# CW fit short time dependence
Trying to explore what the fit does at times less than the cycle period

In [1]:
import numpy as np
import plotly.graph_objects as go
from typing import Dict

In [2]:
import math_functions
import numpy as np
import numpy.typing as npt
import plotly.graph_objects as go
from scipy.optimize import curve_fit

from math_functions import sine_wave
from plotly.subplots import make_subplots
from tqdm import tqdm
from typing import Tuple
from multiprocessing import Pool, cpu_count

from typing import Tuple

np_rng = np.random.default_rng(42)


# Wrapper for curve_fit
def wrapper(
    x: npt.NDArray[np.float64],
    frequency: float,
    amplitude: float,
    phase: float,
) -> npt.NDArray[np.float64]:
    return sine_wave(
        x,
        frequency=frequency,
        phase=phase,
        amplitude=amplitude,
    )


key_order = ("frequency", "amplitude", "phase")

# True model parameters
true_params: Dict[str, float] = dict(frequency=1.0, amplitude=1.0, phase=np.pi / 2)

# Settings
noise_scale = 0.01
num_repeats: int = 30
num_points: int = 100  # points that the curve is sampling
# durations: npt.NDArray[np.float64] = np.linspace(0.1, 100, 100)
durations = np.logspace(-3.0, 2, 300)


# the problem is that the sampling can alias the true frequency, so we pick durations that do not alias to a frequency that is close to the niquist or zero frequency
# Step 1: Compute sampling frequencies
f_s_vals = num_points / durations
# Step 2: Compute apparent frequencies
f_a_vals = np.array(
    [
        math_functions.apparent_frequency(true_params["frequency"], f_s)
        for f_s in f_s_vals
    ]
)
# Step 3: Normalize apparent frequencies by f_true
f_a_norm = f_a_vals / true_params["frequency"]
f_N_norm = f_s_vals / (2 * true_params["frequency"])
# Step 4: Mask out undesired edge cases
min_thresh = 0.05
max_thresh = 0.95
valid: npt.NDArray[np.bool_] = (f_a_norm > min_thresh) & (f_a_norm < max_thresh)
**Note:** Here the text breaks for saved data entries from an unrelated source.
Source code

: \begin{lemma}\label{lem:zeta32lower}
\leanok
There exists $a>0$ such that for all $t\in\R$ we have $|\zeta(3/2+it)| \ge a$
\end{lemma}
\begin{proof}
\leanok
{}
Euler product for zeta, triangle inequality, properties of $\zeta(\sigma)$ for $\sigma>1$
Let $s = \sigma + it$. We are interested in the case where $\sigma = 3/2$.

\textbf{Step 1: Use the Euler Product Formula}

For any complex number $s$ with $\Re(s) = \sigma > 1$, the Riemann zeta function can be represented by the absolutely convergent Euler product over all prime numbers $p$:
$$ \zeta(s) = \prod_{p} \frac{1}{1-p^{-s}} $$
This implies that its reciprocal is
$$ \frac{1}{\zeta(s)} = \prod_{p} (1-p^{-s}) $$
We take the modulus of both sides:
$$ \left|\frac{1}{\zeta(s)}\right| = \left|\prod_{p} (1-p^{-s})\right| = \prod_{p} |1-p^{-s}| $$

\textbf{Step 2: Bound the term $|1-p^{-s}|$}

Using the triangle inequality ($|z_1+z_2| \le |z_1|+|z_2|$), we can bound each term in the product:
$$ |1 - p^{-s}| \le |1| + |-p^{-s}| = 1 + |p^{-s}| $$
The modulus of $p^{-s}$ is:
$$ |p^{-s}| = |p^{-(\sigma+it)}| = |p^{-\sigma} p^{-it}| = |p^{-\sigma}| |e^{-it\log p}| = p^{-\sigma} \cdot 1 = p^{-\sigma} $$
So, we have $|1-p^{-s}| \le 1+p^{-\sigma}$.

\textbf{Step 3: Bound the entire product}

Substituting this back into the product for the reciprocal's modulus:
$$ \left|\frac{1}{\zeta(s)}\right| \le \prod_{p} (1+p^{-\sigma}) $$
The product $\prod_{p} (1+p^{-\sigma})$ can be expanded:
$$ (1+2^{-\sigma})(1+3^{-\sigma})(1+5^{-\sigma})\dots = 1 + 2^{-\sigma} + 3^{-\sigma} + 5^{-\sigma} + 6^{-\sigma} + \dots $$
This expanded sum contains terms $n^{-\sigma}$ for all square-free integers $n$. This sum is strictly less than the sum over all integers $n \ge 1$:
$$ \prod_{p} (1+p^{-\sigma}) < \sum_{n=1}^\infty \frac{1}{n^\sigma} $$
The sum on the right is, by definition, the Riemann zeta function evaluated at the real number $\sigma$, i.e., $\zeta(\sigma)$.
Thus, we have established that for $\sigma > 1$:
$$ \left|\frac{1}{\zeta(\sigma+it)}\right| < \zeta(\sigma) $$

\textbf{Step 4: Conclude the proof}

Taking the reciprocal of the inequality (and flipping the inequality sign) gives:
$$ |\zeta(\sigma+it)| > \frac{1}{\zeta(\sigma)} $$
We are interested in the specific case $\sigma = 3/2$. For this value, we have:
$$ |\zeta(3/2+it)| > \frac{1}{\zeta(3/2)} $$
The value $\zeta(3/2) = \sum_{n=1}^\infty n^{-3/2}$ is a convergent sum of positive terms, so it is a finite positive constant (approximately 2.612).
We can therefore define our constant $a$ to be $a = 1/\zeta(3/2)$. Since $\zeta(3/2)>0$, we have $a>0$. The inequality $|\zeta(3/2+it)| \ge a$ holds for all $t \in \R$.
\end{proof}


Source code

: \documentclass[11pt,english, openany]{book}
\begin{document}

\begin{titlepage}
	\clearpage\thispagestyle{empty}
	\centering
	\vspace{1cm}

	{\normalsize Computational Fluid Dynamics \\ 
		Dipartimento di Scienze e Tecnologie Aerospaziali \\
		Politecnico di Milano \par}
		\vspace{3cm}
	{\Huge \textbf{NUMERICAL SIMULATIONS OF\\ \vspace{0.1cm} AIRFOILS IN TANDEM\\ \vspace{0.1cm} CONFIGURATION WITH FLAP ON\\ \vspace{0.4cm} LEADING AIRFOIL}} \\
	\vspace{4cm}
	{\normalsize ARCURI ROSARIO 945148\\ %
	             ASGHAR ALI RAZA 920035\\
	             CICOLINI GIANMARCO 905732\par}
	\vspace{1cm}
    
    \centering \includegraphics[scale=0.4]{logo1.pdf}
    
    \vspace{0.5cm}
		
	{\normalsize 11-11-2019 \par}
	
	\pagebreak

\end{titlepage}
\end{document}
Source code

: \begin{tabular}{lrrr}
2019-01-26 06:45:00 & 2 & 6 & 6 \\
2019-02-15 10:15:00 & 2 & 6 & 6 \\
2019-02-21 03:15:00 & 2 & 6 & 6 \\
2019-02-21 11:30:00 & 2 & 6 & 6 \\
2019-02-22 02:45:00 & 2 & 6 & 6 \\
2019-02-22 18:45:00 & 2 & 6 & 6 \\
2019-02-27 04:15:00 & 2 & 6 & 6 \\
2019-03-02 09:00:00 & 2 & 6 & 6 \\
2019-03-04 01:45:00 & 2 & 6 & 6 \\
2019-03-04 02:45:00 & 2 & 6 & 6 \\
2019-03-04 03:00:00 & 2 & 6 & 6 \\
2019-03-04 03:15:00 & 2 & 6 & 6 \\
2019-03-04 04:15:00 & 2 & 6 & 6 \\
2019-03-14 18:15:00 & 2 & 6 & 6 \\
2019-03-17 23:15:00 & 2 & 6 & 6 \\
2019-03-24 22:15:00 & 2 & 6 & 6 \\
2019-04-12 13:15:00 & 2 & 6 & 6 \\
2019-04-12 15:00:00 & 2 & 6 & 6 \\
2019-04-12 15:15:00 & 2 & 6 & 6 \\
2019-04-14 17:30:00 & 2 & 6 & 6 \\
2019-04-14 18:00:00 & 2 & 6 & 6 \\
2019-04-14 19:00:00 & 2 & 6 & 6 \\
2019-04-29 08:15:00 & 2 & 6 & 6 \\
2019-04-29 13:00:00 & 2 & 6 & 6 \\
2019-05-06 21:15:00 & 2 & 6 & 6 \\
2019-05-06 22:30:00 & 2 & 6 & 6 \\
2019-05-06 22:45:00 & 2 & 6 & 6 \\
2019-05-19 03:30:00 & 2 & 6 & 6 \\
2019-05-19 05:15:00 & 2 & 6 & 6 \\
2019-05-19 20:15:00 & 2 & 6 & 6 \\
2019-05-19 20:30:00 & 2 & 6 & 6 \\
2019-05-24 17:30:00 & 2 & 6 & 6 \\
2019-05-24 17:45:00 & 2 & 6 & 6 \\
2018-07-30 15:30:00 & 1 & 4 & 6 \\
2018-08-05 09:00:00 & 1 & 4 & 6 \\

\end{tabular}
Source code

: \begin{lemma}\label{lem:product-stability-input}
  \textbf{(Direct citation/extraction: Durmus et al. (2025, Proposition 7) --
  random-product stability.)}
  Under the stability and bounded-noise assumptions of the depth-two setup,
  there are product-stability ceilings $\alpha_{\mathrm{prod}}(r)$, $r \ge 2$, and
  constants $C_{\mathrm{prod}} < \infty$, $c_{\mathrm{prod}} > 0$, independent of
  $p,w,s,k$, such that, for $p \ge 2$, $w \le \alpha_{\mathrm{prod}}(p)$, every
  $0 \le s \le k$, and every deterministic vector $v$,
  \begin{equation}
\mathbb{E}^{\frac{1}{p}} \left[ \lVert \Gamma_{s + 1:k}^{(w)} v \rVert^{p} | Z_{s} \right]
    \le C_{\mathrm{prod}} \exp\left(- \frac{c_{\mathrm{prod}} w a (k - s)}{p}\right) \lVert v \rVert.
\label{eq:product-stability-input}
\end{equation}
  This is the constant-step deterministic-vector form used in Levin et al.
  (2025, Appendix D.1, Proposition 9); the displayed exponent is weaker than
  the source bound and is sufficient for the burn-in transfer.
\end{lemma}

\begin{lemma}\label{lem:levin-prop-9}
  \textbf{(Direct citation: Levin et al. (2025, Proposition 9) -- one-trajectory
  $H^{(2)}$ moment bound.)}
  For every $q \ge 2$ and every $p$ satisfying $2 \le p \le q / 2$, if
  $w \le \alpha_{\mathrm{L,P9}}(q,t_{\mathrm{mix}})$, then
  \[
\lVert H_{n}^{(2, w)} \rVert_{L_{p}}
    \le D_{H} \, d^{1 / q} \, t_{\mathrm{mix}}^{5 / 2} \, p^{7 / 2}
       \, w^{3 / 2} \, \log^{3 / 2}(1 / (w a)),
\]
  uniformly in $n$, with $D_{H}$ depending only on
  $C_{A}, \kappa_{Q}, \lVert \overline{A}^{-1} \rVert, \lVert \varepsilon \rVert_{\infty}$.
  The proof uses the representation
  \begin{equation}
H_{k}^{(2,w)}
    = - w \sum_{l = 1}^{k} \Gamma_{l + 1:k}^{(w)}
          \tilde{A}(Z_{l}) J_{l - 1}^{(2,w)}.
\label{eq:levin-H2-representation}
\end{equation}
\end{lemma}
# Step 5: Adjust durations for invalid cases by nudging a fraction of the Nyquist zone
delta: float = 0.1  # fraction of Nyquist zone width
adjusted_durations: npt.NDArray[np.float64] = durations.copy()

for idx in np.where(~valid)[0]:
    f_s = f_s_vals[idx]
    N = int(np.floor(2 * true_params["frequency"] / f_s)) + 1
    f_s_zone_width = 2 * true_params["frequency"] * (1 / N - 1 / (N + 1))
    f_s_offset = delta * f_s_zone_width
    direction = 1 if N % 2 == 0 else -1
    f_s_adjusted = f_s + direction * f_s_offset
    adjusted_durations[idx] = num_points / f_s_adjusted

# Final assignment
durations = adjusted_durations


# Storage
rmse_results = {k: [] for k in true_params}
stderr_results = {k: [] for k in true_params}


def fit_for_duration(
    duration: float,
) -> Tuple[float, Dict[str, float], Dict[str, float]]:
    x_vals = np.linspace(0, duration, num_points)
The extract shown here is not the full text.